According to the authors, although the side effects are serious, they are well controlled with appropriate monitoring and indicated intervention – thus, overall, the compound offers a good risk-benefit ratio for patients with RRMS and represents a promising new therapeutic option (administered monthly). There was also sometimes a reduction in brain volume with daclizumab, which was a theme of several other presentations at the Boston congress.
Brain volume as an indicator of disease activity?
The congress also addressed the question of the extent to which brain volume (or its loss) in MS also determines disease activity: Prof. Kappos pleaded for including the volume as an important indicator for disease freedom in the therapy concept. The basic assumption is that the loss of brain volume in MS already starts in early stages of the disease (partly before symptoms) and progresses at a higher rate, namely about three to five times faster than in healthy aging people. As previous studies have shown, volume loss is predictive of long-term functional impairment in MS [1].
“Currently, the definition for so-called NEDA (“no evidence of disease activity”) in MS includes three domains: no progressive disability, no recurrences, and no active MRI lesions,” the expert said. Using the two FREEDOMS studies, which compared fingolimod with placebo, Prof. Kappos has now been able to show that the survey of brain volume is a useful additional indicator of disease freedom. Of interest was the number of patients without disease-activity free (DAF) from FREEDOMS I/II. DAF patients were redefined in this analysis by four factors: Disease activity and severity (confirmed recurrences and disability progression), MRI activity (new/growing T2 lesions), and plane brain volume loss (defined as annual volume loss of ≥0.4%). “This value is derived from the average volume loss of a healthy person, which ranges from 0.1 to 0.3% annually, and that of an MS patient (0.5-1.35%). Only when all these clinical and imaging measurements indicated inactivity were individuals classified as DAF patients,” Prof. Kappos explained.
What came out?
Without inclusion of brain volume, 31% of fingolimod and 9.9% of placebo patients were considered disease-free (OR 4.07). When volume depletion was added as another indicator, the percentage of DAF patients decreased (19.7 vs. 5.3%), but the odds ratio remained significant or was even higher than before (OR 4.41; p<0.0001). This is an indication that the measurement remains sensitive with the addition of brain volume. Patients on fingolimod are significantly more likely to achieve this newly defined disease-free status, according to the analysis. This was also confirmed by a poster by Prof. Ernst-Wilhelm Radue, MD, Basel, Switzerland, based on FREEDOMS I/II and LONGTERMS: Under continuous fingolimod administration, brain volume loss remained low over the long term, up to more than six years (and was always below the values of the group that had only later switched from placebo to fingolimod).
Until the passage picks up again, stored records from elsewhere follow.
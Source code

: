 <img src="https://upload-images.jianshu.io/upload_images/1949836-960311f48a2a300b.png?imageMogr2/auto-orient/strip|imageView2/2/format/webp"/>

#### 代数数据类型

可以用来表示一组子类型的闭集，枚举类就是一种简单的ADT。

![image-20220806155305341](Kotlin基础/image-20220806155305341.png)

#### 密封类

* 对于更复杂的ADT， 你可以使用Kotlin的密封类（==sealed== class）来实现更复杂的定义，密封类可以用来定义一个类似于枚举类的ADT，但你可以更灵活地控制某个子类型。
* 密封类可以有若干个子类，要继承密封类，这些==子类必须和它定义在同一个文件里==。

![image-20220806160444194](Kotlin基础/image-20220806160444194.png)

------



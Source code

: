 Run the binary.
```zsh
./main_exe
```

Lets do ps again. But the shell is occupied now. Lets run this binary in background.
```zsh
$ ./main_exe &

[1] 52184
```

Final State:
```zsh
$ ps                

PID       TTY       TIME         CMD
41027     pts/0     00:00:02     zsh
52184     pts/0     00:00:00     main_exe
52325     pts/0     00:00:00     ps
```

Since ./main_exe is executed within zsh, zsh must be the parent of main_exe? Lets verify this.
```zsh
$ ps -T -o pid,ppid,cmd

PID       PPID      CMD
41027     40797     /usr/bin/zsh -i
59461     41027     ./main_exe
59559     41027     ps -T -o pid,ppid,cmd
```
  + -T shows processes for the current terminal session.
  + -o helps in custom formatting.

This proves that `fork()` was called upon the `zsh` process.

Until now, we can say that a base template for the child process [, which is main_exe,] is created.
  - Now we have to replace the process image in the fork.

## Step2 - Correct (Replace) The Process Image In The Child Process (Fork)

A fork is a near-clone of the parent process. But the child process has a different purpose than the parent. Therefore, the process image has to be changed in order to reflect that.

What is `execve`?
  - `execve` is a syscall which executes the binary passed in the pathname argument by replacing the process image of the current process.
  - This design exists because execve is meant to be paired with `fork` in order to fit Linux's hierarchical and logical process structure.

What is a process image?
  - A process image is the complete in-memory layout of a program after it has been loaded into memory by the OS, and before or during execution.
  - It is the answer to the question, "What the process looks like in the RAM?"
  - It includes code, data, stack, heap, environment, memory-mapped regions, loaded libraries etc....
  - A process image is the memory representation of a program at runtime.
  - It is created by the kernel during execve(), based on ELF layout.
Conversely, the presentation by Douglas Jeffrey, MD, Mooresville, USA, showed that greater brain volume reduction is associated with greater long-term disability progression (again studied in FREEDOMS). Thus, loss of brain volume has significant clinical relevance, according to the authors.
Source: ACTRIMS-ECTRIMS Congress, September 10-13, 2014, Boston.
Literature:
- Popescu V, et al: Brain atrophy and lesion load predict long term disability in multiple sclerosis. J Neurol Neurosurg Psychiatry 2013 Oct; 84(10): 1082-1091.
InFo NEUROLOGY & PSYCHIATRY 2014; 12(6): 47-48.